RECORDS TO PROCESS:

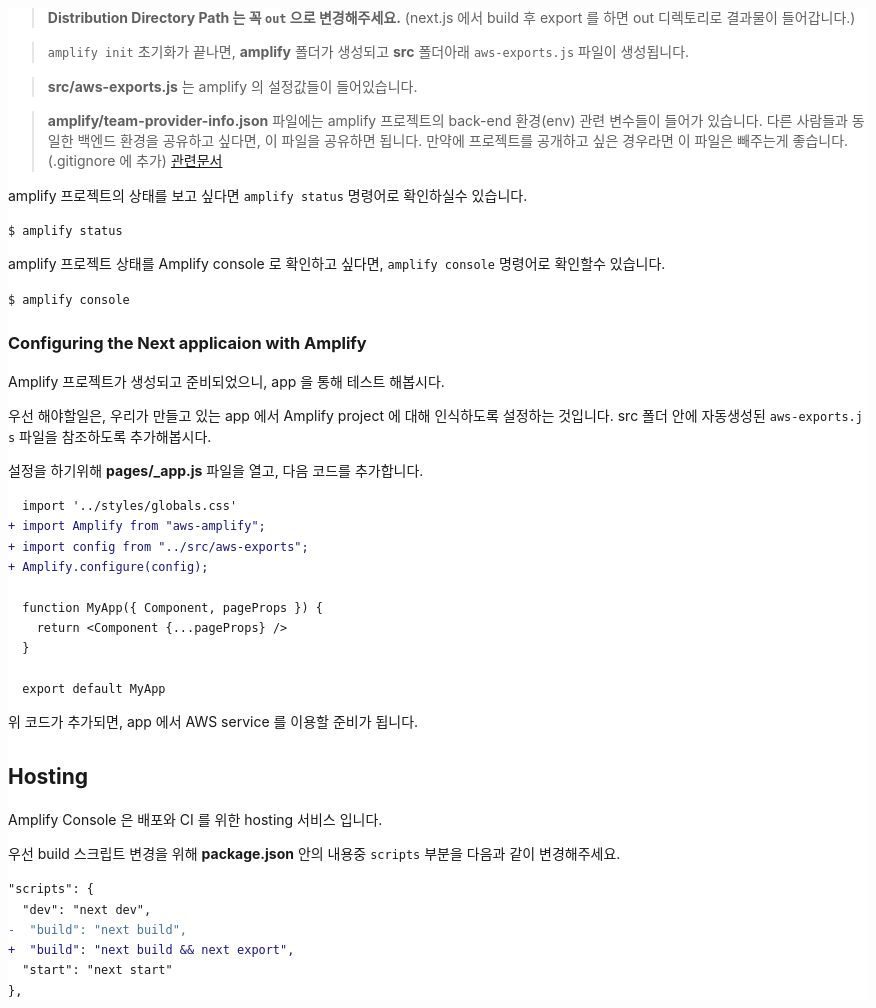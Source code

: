 > **Distribution Directory Path 는 꼭 `out` 으로 변경해주세요.** (next.js 에서 build 후 export 를 하면 out 디렉토리로 결과물이 들어갑니다.)

> `amplify init` 초기화가 끝나면, **amplify** 폴더가 생성되고 **src** 폴더아래 `aws-exports.js` 파일이 생성됩니다.

> **src/aws-exports.js** 는 amplify 의 설정값들이 들어있습니다.

> **amplify/team-provider-info.json** 파일에는 amplify 프로젝트의 back-end 환경(env) 관련 변수들이 들어가 있습니다. 다른 사람들과 동일한 백엔드 환경을 공유하고 싶다면, 이 파일을 공유하면 됩니다. 만약에 프로젝트를 공개하고 싶은 경우라면 이 파일은 빼주는게 좋습니다. (.gitignore 에 추가) [관련문서](https://docs.amplify.aws/cli/teams/shared)

amplify 프로젝트의 상태를 보고 싶다면 `amplify status` 명령어로 확인하실수 있습니다.

```sh
$ amplify status
```

amplify 프로젝트 상태를 Amplify console 로 확인하고 싶다면, `amplify console` 명령어로 확인할수 있습니다.

```sh
$ amplify console
```

### Configuring the Next applicaion with Amplify

Amplify 프로젝트가 생성되고 준비되었으니, app 을 통해 테스트 해봅시다.

우선 해야할일은, 우리가 만들고 있는 app 에서 Amplify project 에 대해 인식하도록 설정하는 것입니다. src 폴더 안에 자동생성된 `aws-exports.js` 파일을 참조하도록 추가해봅시다.

설정을 하기위해 **pages/\_app.js** 파일을 열고, 다음 코드를 추가합니다.

```diff
  import '../styles/globals.css'
+ import Amplify from "aws-amplify";
+ import config from "../src/aws-exports";
+ Amplify.configure(config);

  function MyApp({ Component, pageProps }) {
    return <Component {...pageProps} />
  }

  export default MyApp
```

위 코드가 추가되면, app 에서 AWS service 를 이용할 준비가 됩니다.

## Hosting

Amplify Console 은 배포와 CI 를 위한 hosting 서비스 입니다.

우선 build 스크립트 변경을 위해 **package.json** 안의 내용중 `scripts` 부분을 다음과 같이 변경해주세요.

```diff
"scripts": {
  "dev": "next dev",
-  "build": "next build",
+  "build": "next build && next export",
  "start": "next start"
},
```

WHAT IS EXPECTED: Return, with no change at all, every line in the entries above from the line containing "설정을 하기위해 **pages/\_app.js**" through the line containing "Amplify Console 은".

ANSWER FOR THIS EXERCISE:
설정을 하기위해 **pages/\_app.js** 파일을 열고, 다음 코드를 추가합니다.

```diff
  import '../styles/globals.css'
+ import Amplify from "aws-amplify";
+ import config from "../src/aws-exports";
+ Amplify.configure(config);

  function MyApp({ Component, pageProps }) {
    return <Component {...pageProps} />
  }

  export default MyApp
```

위 코드가 추가되면, app 에서 AWS service 를 이용할 준비가 됩니다.

## Hosting

Amplify Console 은 배포와 CI 를 위한 hosting 서비스 입니다.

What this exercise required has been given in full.